現在、長野県須坂市井上地区には「県道須坂インター線」が通っています。
その「県道須坂インター線」が通る前は一本奥に入った「大笹街道」がメイン通りだったのです。
大笹街道<オオササカイドウ>とは
須坂市福島地区から始まり、二手に分かれ仁礼宿手前で合流。
群馬県吾妻郡<アガツマグン>の大笹宿まで続く江戸時代に「商人の道」「大名上列の道」として使用された道なのです。
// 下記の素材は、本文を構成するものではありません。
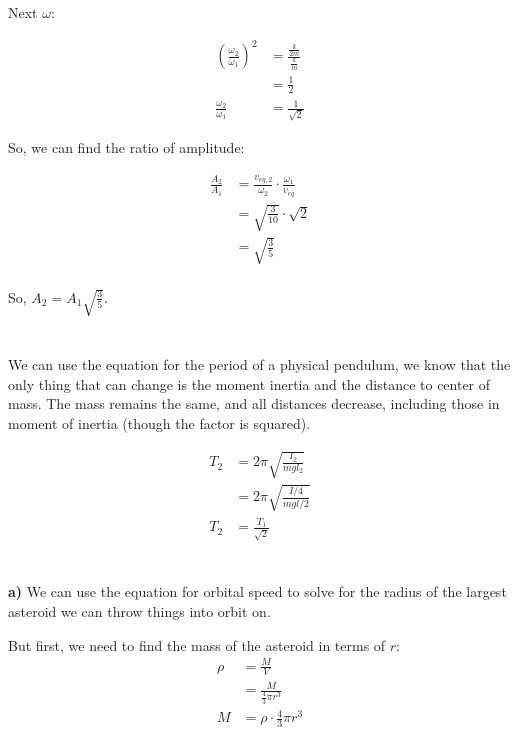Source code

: \documentclass{article}
\begin{document}
Next $\omega$:

\begin{align*}
    \left(\frac{\omega_2}{\omega_1}\right)^2 &= \frac{\frac{k}{2m}}{\frac{k}{m}} \\
    &= \frac{1}{2} \\
    \frac{\omega_2}{\omega_1} &= \frac{1}{\sqrt{2}}
\end{align*}

So, we can find the ratio of amplitude:

\begin{align*}
    \frac{A_2}{A_1} &= \frac{v_{eq,2}}{\omega_2}\cdot\frac{\omega_1}{v_{eq}} \\
    &= \sqrt{\frac{3}{10}}\cdot\sqrt{2} \\
    &= \sqrt{\frac{3}{5}} \\
\end{align*}

So, $A_2 = A_1\sqrt{\frac{3}{5}}$.

\newpage
\section{}

We can use the equation for the period of a physical pendulum, we know that the only thing that can change is the moment inertia and the distance to center of mass. The mass remains the same, and all distances decrease, including those in moment of inertia (though the factor is squared).

\begin{align*}
    T_2 &= 2\pi\sqrt{\frac{I_2}{mgl_2}} \\
    &= 2\pi\sqrt{\frac{I/4}{mgl/2}} \\
    T_2 &= \frac{T_1}{\sqrt{2}}
\end{align*}

\newpage
\section{}

\textbf{a)} We can use the equation for orbital speed to solve for the radius of the largest asteroid we can throw things into orbit on.

But first, we need to find the mass of the asteroid in terms of $r$:
\begin{align*}
    \rho &= \frac{M}{V} \\
    &= \frac{M}{\frac{4}{3}\pi r^3} \\
    M &= \rho\cdot\frac{4}{3}\pi r^3 \\
\end{align*}
\end{document}
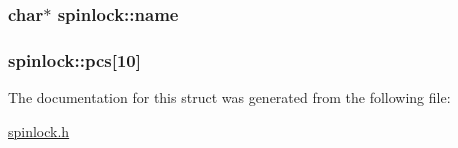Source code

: \subsubsection[{\texorpdfstring{name}{name}}]{\setlength{\rightskip}{0pt plus 5cm}char$\ast$ spinlock\+::name}\hypertarget{structspinlock_afbec3274bf8ad9c421695a22f8d9d584}{}\label{structspinlock_afbec3274bf8ad9c421695a22f8d9d584}
\subsubsection[{\texorpdfstring{pcs}{pcs}}]{ spinlock\+::pcs\mbox{[}10\mbox{]}}\hypertarget{structspinlock_ac9ef3f16f664094198af0b9063e23fe0}{}\label{structspinlock_ac9ef3f16f664094198af0b9063e23fe0}


The documentation for this struct was generated from the following file\+:\begin{DoxyCompactItemize}
\item 
\hyperlink{spinlock_8h}{spinlock.\+h}\end{DoxyCompactItemize}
井上集落内を東西に貫通する大笹街道は、中馬稼ぎ<チュウマカセギ>の人々も多く、合の宿(福島宿と仁礼宿の間の宿)のような性格をあわせもった集落でした。
中馬とは
馬に荷を乗せ目的地に荷を運ぶ業者で、目的地まで人馬を継いでいく「伝馬」と違い、直接目的地に運べるために商人に重宝された昔の運搬業者の事。
中馬が盛んになると自然と物流が盛んになり、商業も栄えます。
そのために18世紀には越後から上州までの煙草や米の取引をする商家もこの地区に現われていたとされています。
現在も井上地区の町並みには他の集落に比べて、大規模な屋敷構えの家がみられることからも、18世紀以降の井上地区の商業繁栄を感じることができるのです。
井上地区の大笹街道の中ほどに「道路元標」があります。
「右 仁礼草津道」
「左 須坂中野道」
と彫られ、裏には「明治20年十月 井上村」とあります。
ここが大笹街道の最初の大きな分起点と思われます。
右に行くと直接「仁礼宿」に向かい、
左に行くと「中町の辻」へ向かい各街道へ入る事ができるのです。
(もちろん大笹街道も含まれ仁礼宿にたどり着けます)
今は抜け道として使われるこの道は歴史深い道なのです。
普段通り過ぎているだけではもったいない、この井上地区を一度ゆっくり探検してみては如何ですか?